WHAT YOU HAVE TO DO: Please give back only the lines below from the one containing "3. Revisar alertas de stock crítico" to the one containing "3. Crear nuevo envío de Bodega → Sucursal", each repeated word for word, both ends included.

RECORD SET:
=======

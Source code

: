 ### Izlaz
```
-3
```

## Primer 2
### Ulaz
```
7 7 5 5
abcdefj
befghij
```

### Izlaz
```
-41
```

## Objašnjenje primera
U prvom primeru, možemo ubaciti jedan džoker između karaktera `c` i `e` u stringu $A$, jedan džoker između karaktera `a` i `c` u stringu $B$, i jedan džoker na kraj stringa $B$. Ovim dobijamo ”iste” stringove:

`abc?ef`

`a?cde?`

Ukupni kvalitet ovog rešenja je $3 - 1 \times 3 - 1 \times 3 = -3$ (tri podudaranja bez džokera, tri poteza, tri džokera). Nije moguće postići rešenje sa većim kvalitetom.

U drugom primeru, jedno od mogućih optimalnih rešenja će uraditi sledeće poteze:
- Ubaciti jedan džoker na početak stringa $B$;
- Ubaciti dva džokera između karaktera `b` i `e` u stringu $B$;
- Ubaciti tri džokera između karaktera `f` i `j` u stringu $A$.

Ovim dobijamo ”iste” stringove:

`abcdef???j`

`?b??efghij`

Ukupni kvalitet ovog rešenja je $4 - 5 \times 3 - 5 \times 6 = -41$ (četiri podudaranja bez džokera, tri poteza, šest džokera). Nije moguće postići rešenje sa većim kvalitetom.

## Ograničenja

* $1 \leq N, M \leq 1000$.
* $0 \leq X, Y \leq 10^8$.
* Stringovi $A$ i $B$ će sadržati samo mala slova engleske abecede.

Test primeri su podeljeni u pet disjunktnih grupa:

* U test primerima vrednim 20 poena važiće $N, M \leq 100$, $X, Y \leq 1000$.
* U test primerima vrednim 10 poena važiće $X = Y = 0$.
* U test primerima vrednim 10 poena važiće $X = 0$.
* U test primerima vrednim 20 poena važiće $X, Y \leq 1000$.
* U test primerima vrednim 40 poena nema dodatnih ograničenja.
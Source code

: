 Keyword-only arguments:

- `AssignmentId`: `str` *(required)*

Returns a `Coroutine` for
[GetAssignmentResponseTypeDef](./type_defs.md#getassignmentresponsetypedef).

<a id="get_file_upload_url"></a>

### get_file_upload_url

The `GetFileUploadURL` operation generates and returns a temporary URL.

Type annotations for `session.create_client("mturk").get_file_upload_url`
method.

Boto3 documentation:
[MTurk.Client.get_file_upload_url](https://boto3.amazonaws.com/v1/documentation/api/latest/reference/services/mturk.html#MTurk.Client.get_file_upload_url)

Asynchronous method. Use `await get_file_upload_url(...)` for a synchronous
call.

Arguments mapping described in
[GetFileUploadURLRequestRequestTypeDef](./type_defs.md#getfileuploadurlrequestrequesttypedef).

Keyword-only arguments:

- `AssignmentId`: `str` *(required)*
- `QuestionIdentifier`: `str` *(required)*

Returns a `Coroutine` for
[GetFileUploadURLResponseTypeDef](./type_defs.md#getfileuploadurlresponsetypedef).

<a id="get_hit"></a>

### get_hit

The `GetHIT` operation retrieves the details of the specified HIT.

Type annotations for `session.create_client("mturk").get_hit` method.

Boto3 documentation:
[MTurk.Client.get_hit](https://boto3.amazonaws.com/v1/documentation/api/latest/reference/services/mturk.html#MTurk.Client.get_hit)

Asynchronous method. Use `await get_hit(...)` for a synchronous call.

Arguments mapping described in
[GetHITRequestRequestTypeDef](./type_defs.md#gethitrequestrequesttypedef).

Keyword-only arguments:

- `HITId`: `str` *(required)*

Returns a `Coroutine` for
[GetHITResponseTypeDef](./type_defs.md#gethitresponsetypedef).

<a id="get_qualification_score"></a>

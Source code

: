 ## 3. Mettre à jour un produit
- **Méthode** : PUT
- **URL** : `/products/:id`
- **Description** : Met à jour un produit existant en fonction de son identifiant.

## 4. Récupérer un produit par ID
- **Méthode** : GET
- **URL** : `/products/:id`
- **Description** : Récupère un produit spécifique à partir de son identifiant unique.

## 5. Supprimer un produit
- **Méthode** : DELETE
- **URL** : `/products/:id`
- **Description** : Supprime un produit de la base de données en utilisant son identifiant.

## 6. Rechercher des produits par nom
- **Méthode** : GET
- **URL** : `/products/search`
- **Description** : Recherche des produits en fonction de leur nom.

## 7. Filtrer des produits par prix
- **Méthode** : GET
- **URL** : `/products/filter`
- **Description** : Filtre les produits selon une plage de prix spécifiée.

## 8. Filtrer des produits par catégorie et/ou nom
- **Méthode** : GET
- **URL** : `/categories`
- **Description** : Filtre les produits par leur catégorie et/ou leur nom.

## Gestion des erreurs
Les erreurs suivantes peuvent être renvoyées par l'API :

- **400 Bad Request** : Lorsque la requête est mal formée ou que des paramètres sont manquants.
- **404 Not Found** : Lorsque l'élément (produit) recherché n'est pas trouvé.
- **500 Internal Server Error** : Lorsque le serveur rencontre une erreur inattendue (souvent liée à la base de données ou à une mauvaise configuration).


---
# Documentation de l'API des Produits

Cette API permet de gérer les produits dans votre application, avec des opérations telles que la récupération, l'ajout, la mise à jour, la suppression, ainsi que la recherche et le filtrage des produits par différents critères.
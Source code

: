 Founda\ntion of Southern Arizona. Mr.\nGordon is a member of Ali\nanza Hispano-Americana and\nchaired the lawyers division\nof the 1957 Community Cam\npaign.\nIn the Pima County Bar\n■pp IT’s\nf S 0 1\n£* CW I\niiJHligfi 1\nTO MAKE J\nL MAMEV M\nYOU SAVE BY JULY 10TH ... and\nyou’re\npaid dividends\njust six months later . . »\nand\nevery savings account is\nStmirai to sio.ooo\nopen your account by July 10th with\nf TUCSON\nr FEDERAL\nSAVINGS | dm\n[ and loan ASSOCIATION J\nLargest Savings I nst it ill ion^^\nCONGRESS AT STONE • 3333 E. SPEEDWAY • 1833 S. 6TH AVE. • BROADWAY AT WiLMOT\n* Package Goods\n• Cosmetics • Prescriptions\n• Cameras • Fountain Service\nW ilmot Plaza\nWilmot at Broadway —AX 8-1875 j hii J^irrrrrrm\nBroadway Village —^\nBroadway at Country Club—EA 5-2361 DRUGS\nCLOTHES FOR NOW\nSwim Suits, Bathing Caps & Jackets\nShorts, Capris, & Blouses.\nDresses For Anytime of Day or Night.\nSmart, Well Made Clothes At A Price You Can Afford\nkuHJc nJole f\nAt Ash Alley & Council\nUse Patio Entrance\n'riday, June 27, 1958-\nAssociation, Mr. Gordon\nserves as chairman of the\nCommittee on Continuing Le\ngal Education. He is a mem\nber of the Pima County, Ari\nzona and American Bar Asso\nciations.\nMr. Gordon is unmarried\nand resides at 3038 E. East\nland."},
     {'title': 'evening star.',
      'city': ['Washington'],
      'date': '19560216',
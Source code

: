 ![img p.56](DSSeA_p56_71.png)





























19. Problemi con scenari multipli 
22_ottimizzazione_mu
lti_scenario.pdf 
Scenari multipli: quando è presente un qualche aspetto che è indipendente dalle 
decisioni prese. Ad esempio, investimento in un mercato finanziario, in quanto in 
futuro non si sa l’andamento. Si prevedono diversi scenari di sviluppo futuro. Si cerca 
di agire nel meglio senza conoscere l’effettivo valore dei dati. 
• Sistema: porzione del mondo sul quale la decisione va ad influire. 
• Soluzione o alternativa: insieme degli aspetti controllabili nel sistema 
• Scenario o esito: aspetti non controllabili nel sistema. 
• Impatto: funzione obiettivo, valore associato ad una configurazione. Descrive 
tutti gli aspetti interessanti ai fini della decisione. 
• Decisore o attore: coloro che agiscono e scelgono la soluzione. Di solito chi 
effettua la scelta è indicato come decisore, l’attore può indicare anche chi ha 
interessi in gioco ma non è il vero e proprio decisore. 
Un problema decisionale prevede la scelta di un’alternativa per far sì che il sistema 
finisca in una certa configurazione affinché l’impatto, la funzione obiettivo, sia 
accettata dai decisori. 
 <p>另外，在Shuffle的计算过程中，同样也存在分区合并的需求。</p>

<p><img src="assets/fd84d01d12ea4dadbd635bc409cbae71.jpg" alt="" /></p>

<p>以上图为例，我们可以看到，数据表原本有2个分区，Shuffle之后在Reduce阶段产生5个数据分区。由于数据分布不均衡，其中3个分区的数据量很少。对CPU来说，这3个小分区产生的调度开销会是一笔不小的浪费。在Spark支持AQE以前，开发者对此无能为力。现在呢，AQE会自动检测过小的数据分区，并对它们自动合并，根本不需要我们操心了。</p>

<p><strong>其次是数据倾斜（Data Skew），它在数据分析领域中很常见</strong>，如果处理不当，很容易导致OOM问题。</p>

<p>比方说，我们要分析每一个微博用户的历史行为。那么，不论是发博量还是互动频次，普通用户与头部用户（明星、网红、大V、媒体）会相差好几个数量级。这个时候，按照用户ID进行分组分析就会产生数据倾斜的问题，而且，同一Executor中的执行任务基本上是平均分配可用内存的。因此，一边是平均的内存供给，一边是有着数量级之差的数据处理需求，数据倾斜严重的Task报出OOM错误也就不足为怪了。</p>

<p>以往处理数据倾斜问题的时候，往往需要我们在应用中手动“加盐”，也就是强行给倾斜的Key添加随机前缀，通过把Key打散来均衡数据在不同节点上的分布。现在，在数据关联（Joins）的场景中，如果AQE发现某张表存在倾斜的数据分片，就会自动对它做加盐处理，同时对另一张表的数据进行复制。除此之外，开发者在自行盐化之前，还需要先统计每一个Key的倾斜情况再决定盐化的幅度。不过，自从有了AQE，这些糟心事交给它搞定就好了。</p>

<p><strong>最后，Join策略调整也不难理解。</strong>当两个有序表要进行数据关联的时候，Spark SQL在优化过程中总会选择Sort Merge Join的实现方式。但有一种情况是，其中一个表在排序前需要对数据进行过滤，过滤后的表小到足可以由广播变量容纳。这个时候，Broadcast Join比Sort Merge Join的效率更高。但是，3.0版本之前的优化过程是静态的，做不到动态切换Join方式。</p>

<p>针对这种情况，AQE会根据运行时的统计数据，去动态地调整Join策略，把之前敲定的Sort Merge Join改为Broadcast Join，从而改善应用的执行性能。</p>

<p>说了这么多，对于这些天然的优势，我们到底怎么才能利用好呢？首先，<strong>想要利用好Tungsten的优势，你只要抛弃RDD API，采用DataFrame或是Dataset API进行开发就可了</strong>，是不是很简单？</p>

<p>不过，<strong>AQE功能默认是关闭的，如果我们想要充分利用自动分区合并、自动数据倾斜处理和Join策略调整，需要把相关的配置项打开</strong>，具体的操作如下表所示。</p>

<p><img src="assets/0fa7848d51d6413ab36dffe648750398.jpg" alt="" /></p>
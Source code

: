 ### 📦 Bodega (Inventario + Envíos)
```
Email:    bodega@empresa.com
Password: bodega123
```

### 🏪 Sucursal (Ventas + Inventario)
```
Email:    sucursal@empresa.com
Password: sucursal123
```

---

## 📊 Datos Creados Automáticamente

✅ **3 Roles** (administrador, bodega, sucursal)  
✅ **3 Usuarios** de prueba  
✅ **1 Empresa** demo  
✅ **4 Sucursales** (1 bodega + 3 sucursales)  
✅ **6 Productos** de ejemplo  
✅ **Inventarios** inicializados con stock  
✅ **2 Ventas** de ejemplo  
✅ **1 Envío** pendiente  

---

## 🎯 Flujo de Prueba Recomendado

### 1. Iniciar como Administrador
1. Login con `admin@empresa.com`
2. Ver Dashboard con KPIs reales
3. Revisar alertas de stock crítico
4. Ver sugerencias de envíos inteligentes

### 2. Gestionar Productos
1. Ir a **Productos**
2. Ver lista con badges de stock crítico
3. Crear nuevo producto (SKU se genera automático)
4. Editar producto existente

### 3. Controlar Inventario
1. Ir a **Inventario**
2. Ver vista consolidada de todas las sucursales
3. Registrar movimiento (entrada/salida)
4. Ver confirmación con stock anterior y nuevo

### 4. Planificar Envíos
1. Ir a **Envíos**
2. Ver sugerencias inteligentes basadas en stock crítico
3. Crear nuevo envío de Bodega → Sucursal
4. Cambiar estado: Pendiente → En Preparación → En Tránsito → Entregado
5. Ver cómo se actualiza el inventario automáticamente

=======

EXERCISE ANSWER:
3. Revisar alertas de stock crítico
4. Ver sugerencias de envíos inteligentes

### 2. Gestionar Productos
1. Ir a **Productos**
2. Ver lista con badges de stock crítico
3. Crear nuevo producto (SKU se genera automático)
4. Editar producto existente

### 3. Controlar Inventario
1. Ir a **Inventario**
2. Ver vista consolidada de todas las sucursales
3. Registrar movimiento (entrada/salida)
4. Ver confirmación con stock anterior y nuevo

### 4. Planificar Envíos
1. Ir a **Envíos**
2. Ver sugerencias inteligentes basadas en stock crítico
3. Crear nuevo envío de Bodega → Sucursal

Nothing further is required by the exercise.